Mint Explainer: Why e-commerce firms are trading commissions for market share
Subscribe to enjoy similar stories. BENGALURU : Bengaluru: India’s e-commerce market is witnessing an interesting strategy shift with large marketplaces actively prioritizing market share dominance over commissions from sellers. On 9 January, Myntra announced the rollout of a zero-commission model in a bid to encourage young direct-to-consumer brands and regional sellers to join the platform.
The move is part of the Myntra Rising Stars programme, which was launched in July 2023 to extend onboarding, marketing and discovery support to small-scale brands having a lean budget. By doing so, Myntra is slowly following the footsteps of listed e-commerce player Meesho, which charges no commission from its sellers of all categories, including apparel, home decor and accessories. Flipkart, too, rolled out a similar structure in November 2025 for products priced below ₹1,000.
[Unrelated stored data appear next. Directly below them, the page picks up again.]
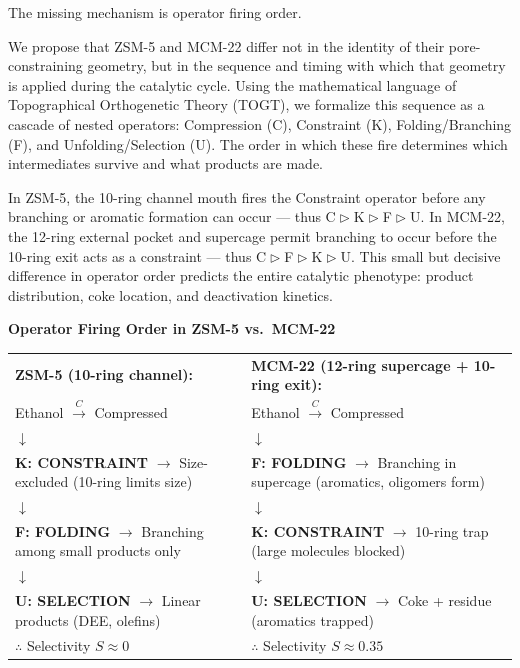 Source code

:\documentclass[11pt]{article}
\newcommand{\comp}{\mathrel{\triangleright}} %
\begin{document}
The missing mechanism is operator firing order.

We propose that ZSM-5 and MCM-22 differ not in the identity of their pore-constraining geometry, but in the sequence and timing with which that geometry is applied during the catalytic cycle. Using the mathematical language of Topographical Orthogenetic Theory (TOGT), we formalize this sequence as a cascade of nested operators: Compression (C), Constraint (K), Folding/Branching (F), and Unfolding/Selection (U). The order in which these fire determines which intermediates survive and what products are made.

In ZSM-5, the 10-ring channel mouth fires the Constraint operator before any branching or aromatic formation can occur --- thus C$\comp$K$\comp$F$\comp$U. In MCM-22, the 12-ring external pocket and supercage permit branching to occur before the 10-ring exit acts as a constraint --- thus C$\comp$F$\comp$K$\comp$U. This small but decisive difference in operator order predicts the entire catalytic phenotype: product distribution, coke location, and deactivation kinetics.

\bigskip
\noindent\textbf{Operator Firing Order in ZSM-5 vs.\ MCM-22}
\begin{center}
\begin{tabular}{p{} p{}}
\textbf{ZSM-5 (10-ring channel):} & \textbf{MCM-22 (12-ring supercage + 10-ring exit):} \\[4pt]
Ethanol $\xrightarrow{C}$ Compressed & Ethanol $\xrightarrow{C}$ Compressed \\[2pt]
$\downarrow$ & $\downarrow$ \\
\textbf{K: CONSTRAINT} $\to$ Size-excluded (10-ring limits size) & \textbf{F: FOLDING} $\to$ Branching in supercage (aromatics, oligomers form) \\
$\downarrow$ & $\downarrow$ \\
\textbf{F: FOLDING} $\to$ Branching among small products only & \textbf{K: CONSTRAINT} $\to$ 10-ring trap (large molecules blocked) \\
$\downarrow$ & $\downarrow$ \\
\textbf{U: SELECTION} $\to$ Linear products (DEE, olefins) & \textbf{U: SELECTION} $\to$ Coke + residue (aromatics trapped) \\[4pt]
$\therefore$ Selectivity $S \approx 0$ & $\therefore$ Selectivity $S \approx 0.35$
\end{tabular}
\end{center}
\bigskip
\end{document}
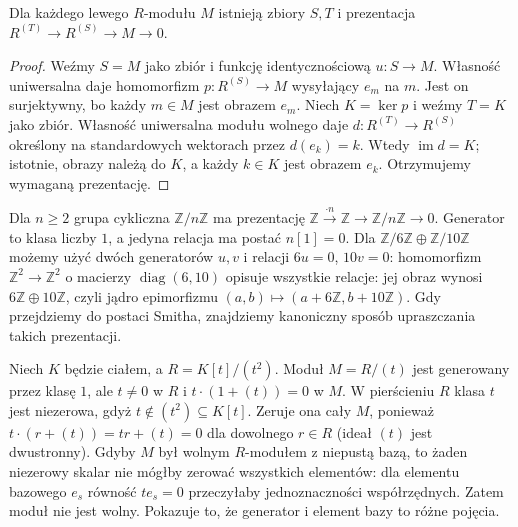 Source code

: \begin{twierdzenie}
\label{aa:tw:modules-presentation-exists}
Dla każdego lewego $R$-modułu $M$ istnieją zbiory
$S,T$ i prezentacja $R^{(T)}\to R^{(S)}\to M\to0$.
\end{twierdzenie}
\begin{proof}
Weźmy $S=M$ jako zbiór i funkcję identycznościową
$u:S\to M$. Własność uniwersalna daje homomorfizm
$p:R^{(S)}\to M$ wysyłający $e_m$ na $m$.
Jest on surjektywny, bo każdy $m\in M$ jest obrazem
$e_m$. Niech $K=\ker p$ i weźmy $T=K$ jako zbiór.
Własność uniwersalna modułu wolnego daje
$d:R^{(T)}\to R^{(S)}$ określony na standardowych
wektorach przez $d(e_k)=k$. Wtedy
$\operatorname{im}d=K$; istotnie, obrazy należą do $K$,
a każdy $k\in K$ jest obrazem $e_k$.
Otrzymujemy wymaganą prezentację.
\end{proof}

\begin{przyklad}
\label{aa:prz:modules-presentations-z}
Dla $n\ge2$ grupa cykliczna $\mathbb Z/n\mathbb Z$
ma prezentację
$\mathbb Z\xrightarrow{\cdot n}\mathbb Z\to\mathbb Z/n\mathbb Z\to0$.
Generator to klasa liczby $1$, a jedyna relacja
ma postać $n[1]=0$. Dla
$\mathbb Z/6\mathbb Z\oplus\mathbb Z/10\mathbb Z$
możemy użyć dwóch generatorów $u,v$ i relacji
$6u=0$, $10v=0$: homomorfizm
$\mathbb Z^2\to\mathbb Z^2$ o macierzy
$\operatorname{diag}(6,10)$ opisuje wszystkie relacje:
jej obraz wynosi $6\mathbb Z\oplus10\mathbb Z$,
czyli jądro epimorfizmu
$(a,b)\mapsto(a+6\mathbb Z,b+10\mathbb Z)$.
Gdy przejdziemy do postaci Smitha, znajdziemy
kanoniczny sposób upraszczania takich prezentacji.
\end{przyklad}

\begin{przyklad}
\label{aa:prz:modules-cyclic-not-free}
Niech $K$ będzie ciałem, a $R=K[t]/(t^2)$.
Moduł $M=R/(t)$ jest generowany przez klasę $1$,
ale $t\ne0$ w $R$ i $t\cdot(1+(t))=0$ w $M$.
W pierścieniu $R$ klasa $t$ jest niezerowa,
gdyż $t\notin(t^2)\subseteq K[t]$. Zeruje ona cały
$M$, ponieważ $t\cdot(r+(t))=tr+(t)=0$
dla dowolnego $r\in R$ (ideał $(t)$ jest dwustronny).
Gdyby $M$ był wolnym $R$-modułem z niepustą bazą,
to żaden niezerowy skalar nie mógłby zerować
wszystkich elementów: dla elementu bazowego $e_s$
równość $te_s=0$ przeczyłaby jednoznaczności
współrzędnych. Zatem moduł nie jest wolny. Pokazuje to, że generator
i element bazy to różne pojęcia.
\end{przyklad}

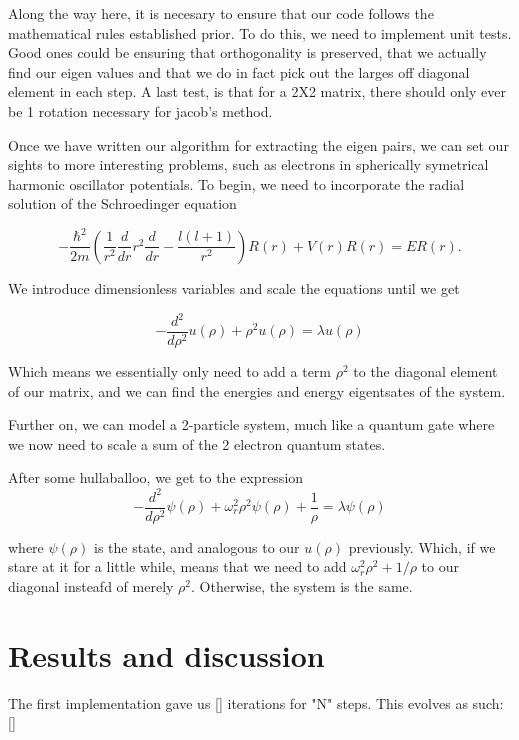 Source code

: \documentclass[10pt, twocolumn]{article}
\begin{document}
Along the way here, it is necesary to ensure that our code follows the mathematical rules 
established prior. To do this, we need to implement unit tests. Good ones could be ensuring 
that orthogonality is preserved, that we actually find our eigen values and that we do in fact
pick out the larges off diagonal element in each step. A last test, is that for a 2X2 matrix, 
there should only ever be 1 rotation necessary for jacob's method. 

Once we have written our algorithm for extracting the eigen pairs, we can set our sights to 
more interesting problems, such as electrons in spherically symetrical harmonic oscillator 
potentials. To begin, we need to incorporate the radial solution of the Schroedinger equation

\begin{equation*}
  -\frac{\hbar^2}{2 m} \left ( \frac{1}{r^2} \frac{d}{dr} r^2
  \frac{d}{dr} - \frac{l (l + 1)}{r^2} \right )R(r) 
     + V(r) R(r) = E R(r).
\end{equation*}

We introduce dimensionless variables and scale the equations until we get 

\begin{equation*}
  -\frac{d^2}{d\rho^2} u(\rho) + \rho^2u(\rho)  = \lambda u(\rho) 
\end{equation*}

Which means we essentially only need to add a term $\rho^2$ to the diagonal element of our 
matrix, and we can find the energies and energy eigentsates of the system. 

Further on, we can model a 2-particle system, much like a quantum gate %
where we now need to scale a sum of the 2 electron quantum states. 

After some hullaballoo, we get to the expression 
\begin{equation*}
  -\frac{d^2}{d\rho^2} \psi(\rho) + \omega_r^2\rho^2\psi(\rho) +\frac{1}{\rho} = \lambda \psi(\rho)
\end{equation*}

where  $\psi(\rho)$ is the state, and analogous to our $u(\rho)$ previously. Which, if we stare at it for a little
while, means that we need to add $\omega_r^2\rho^2+1/\rho$ to our diagonal insteafd of merely $\rho^2$. 
Otherwise, the system is the same. 

\section{Results and discussion}
The first implementation gave us [] iterations for "N" steps. This evolves as such: []
\end{document}
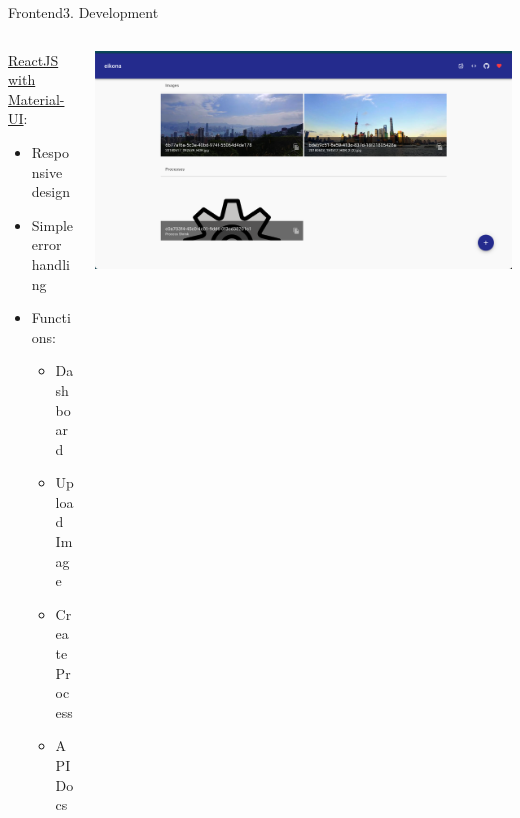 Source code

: \documentclass[aspectratio=169,20pt]{beamer}
\begin{document}
\begin{frame}{Frontend}{3. Development}
	\begin{columns}[onlytextwidth,T]
		\begin{column}{.40\linewidth}
			\underline{ReactJS with Material-UI}:
			\vspace{1in}
			\begin{itemize}
				\item{Responsive design}
				\item{Simple error handling}
				\item{Functions:}
				\begin{itemize}
					\item{Dashboard}
					\item{Upload Image}
					\item{Create Process}
					\item{API Docs}
				\end{itemize}
			\end{itemize}
		\end{column}	
		\begin{column}{.60\linewidth}
			\includegraphics[scale=0.35]{frontend}
		\end{column}
	\end{columns}
\end{frame}
\end{document}
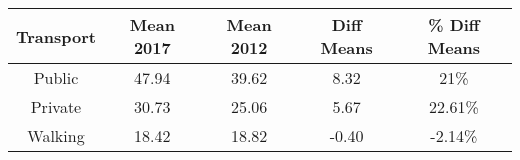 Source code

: \begin{table}[ht]
\centering
\begin{tabular}{ccccc}
  \hline
Transport & Mean 2017 & Mean 2012 & Diff Means & \% Diff Means \\ 
  \hline
Public & 47.94 & 39.62 & 8.32 & 21\% \\ 
  Private & 30.73 & 25.06 & 5.67 & 22.61\% \\ 
  Walking & 18.42 & 18.82 & -0.40 & -2.14\% \\ 
   \hline
\end{tabular}
\end{table}
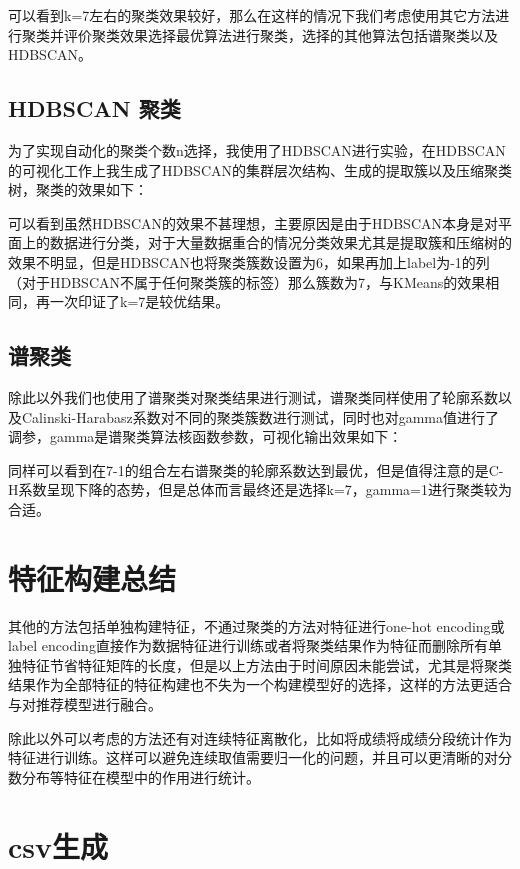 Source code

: 可以看到k=7左右的聚类效果较好，那么在这样的情况下我们考虑使用其它方法进行聚类并评价聚类效果选择最优算法进行聚类，选择的其他算法包括谱聚类以及HDBSCAN。

\subsection{HDBSCAN 聚类}

为了实现自动化的聚类个数n选择，我使用了HDBSCAN进行实验，在HDBSCAN的可视化工作上我生成了HDBSCAN的集群层次结构、生成的提取簇以及压缩聚类树，聚类的效果如下：



可以看到虽然HDBSCAN的效果不甚理想，主要原因是由于HDBSCAN本身是对平面上的数据进行分类，对于大量数据重合的情况分类效果尤其是提取簇和压缩树的效果不明显，但是HDBSCAN也将聚类簇数设置为6，如果再加上label为-1的列（对于HDBSCAN不属于任何聚类簇的标签）那么簇数为7，与KMeans的效果相同，再一次印证了k=7是较优结果。

\subsection{谱聚类}

除此以外我们也使用了谱聚类对聚类结果进行测试，谱聚类同样使用了轮廓系数以及Calinski-Harabasz系数对不同的聚类簇数进行测试，同时也对gamma值进行了调参，gamma是谱聚类算法核函数参数，可视化输出效果如下：



同样可以看到在7-1的组合左右谱聚类的轮廓系数达到最优，但是值得注意的是C-H系数呈现下降的态势，但是总体而言最终还是选择k=7，gamma=1进行聚类较为合适。

\section{特征构建总结}

其他的方法包括单独构建特征，不通过聚类的方法对特征进行one-hot encoding或label encoding直接作为数据特征进行训练或者将聚类结果作为特征而删除所有单独特征节省特征矩阵的长度，但是以上方法由于时间原因未能尝试，尤其是将聚类结果作为全部特征的特征构建也不失为一个构建模型好的选择，这样的方法更适合与对推荐模型进行融合。

除此以外可以考虑的方法还有对连续特征离散化，比如将成绩将成绩分段统计作为特征进行训练。这样可以避免连续取值需要归一化的问题，并且可以更清晰的对分数分布等特征在模型中的作用进行统计。

\section{csv生成}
Mint unpacks why e-commerce firms are going for this key strategy shift now, what it means for the ecosystem, and how the battle for market share is likely to unfold. When early players like Flipkart, Snapdeal and Amazon India started up in India, the monetization models for online commerce typically involved charging a listing fee and commission from sellers, coupled with other revenue channels such as advertising. However, Meesho disrupted the structure in 2015 by introducing a permanent no-commission model, putting emphasis on unbranded and value-seeking segments.